*Your goal*: Which lines run from the line with "Ini adalah contoh" through the line with "dan tunjukan titik" in the entries below? Print them exactly, both ends included, and nothing more.

======== Data supplied

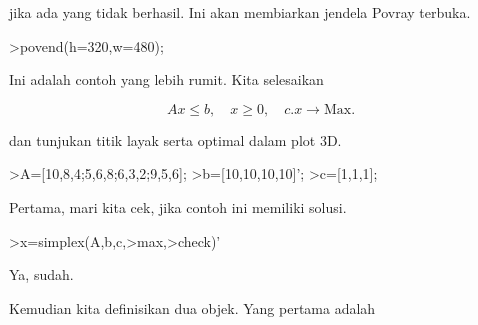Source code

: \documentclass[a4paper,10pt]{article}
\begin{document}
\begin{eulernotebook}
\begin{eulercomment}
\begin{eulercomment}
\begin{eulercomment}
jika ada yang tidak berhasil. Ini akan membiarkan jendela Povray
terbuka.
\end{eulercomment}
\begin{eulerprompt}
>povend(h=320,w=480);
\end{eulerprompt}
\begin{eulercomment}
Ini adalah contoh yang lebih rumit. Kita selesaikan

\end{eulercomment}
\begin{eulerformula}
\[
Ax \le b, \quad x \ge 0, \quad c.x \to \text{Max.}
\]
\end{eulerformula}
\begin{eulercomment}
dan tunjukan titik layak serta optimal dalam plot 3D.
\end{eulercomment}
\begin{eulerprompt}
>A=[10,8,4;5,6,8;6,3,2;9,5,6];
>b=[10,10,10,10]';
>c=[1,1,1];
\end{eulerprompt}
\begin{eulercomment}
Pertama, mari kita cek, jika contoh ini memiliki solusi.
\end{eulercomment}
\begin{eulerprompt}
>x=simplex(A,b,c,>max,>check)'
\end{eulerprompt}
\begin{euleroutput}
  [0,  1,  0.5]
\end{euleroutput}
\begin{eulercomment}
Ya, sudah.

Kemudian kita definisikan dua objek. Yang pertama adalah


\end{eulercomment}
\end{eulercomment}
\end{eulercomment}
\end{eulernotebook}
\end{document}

================
======== Data supplied

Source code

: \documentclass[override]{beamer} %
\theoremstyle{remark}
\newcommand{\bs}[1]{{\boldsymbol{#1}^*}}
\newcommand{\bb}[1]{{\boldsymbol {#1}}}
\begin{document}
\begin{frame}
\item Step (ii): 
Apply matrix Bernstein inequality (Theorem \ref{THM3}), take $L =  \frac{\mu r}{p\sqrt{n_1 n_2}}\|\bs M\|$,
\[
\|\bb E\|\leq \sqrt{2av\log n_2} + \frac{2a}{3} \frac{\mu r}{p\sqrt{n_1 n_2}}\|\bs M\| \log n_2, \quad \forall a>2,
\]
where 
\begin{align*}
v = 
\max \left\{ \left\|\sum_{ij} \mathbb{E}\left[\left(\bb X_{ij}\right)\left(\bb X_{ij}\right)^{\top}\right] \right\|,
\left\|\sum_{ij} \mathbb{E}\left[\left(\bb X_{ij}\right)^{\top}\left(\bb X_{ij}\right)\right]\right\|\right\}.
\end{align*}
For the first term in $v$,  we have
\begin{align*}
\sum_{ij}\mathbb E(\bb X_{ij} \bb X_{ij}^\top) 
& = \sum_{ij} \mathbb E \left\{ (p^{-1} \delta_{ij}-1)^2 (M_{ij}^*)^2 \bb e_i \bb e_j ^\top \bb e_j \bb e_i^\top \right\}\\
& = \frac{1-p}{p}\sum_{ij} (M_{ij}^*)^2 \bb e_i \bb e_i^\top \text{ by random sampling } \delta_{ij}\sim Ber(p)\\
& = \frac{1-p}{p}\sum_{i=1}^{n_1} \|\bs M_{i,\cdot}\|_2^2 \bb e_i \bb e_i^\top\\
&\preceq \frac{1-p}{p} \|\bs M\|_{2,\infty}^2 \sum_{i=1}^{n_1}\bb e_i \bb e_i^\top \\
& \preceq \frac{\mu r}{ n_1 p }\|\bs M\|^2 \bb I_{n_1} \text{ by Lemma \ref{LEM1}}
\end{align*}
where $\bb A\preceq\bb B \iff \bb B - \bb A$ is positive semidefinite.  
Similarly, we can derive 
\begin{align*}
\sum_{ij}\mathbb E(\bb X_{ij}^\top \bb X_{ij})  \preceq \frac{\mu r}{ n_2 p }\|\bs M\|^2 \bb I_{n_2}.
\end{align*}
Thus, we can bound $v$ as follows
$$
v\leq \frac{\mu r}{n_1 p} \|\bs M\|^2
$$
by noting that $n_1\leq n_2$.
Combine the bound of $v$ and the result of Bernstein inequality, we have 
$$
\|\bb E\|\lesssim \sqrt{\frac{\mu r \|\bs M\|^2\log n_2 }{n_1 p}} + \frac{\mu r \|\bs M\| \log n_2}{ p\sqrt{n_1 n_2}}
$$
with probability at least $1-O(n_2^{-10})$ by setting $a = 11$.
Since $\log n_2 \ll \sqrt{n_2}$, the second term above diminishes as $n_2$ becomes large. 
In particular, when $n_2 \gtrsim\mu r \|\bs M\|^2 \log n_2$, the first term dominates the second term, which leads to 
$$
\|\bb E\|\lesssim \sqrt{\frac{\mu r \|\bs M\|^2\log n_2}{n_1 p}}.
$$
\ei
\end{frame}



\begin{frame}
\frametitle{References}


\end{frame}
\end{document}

================

*Task output*:
Ini adalah contoh yang lebih rumit. Kita selesaikan

\end{eulercomment}
\begin{eulerformula}
\[
Ax \le b, \quad x \ge 0, \quad c.x \to \text{Max.}
\]
\end{eulerformula}
\begin{eulercomment}
dan tunjukan titik layak serta optimal dalam plot 3D.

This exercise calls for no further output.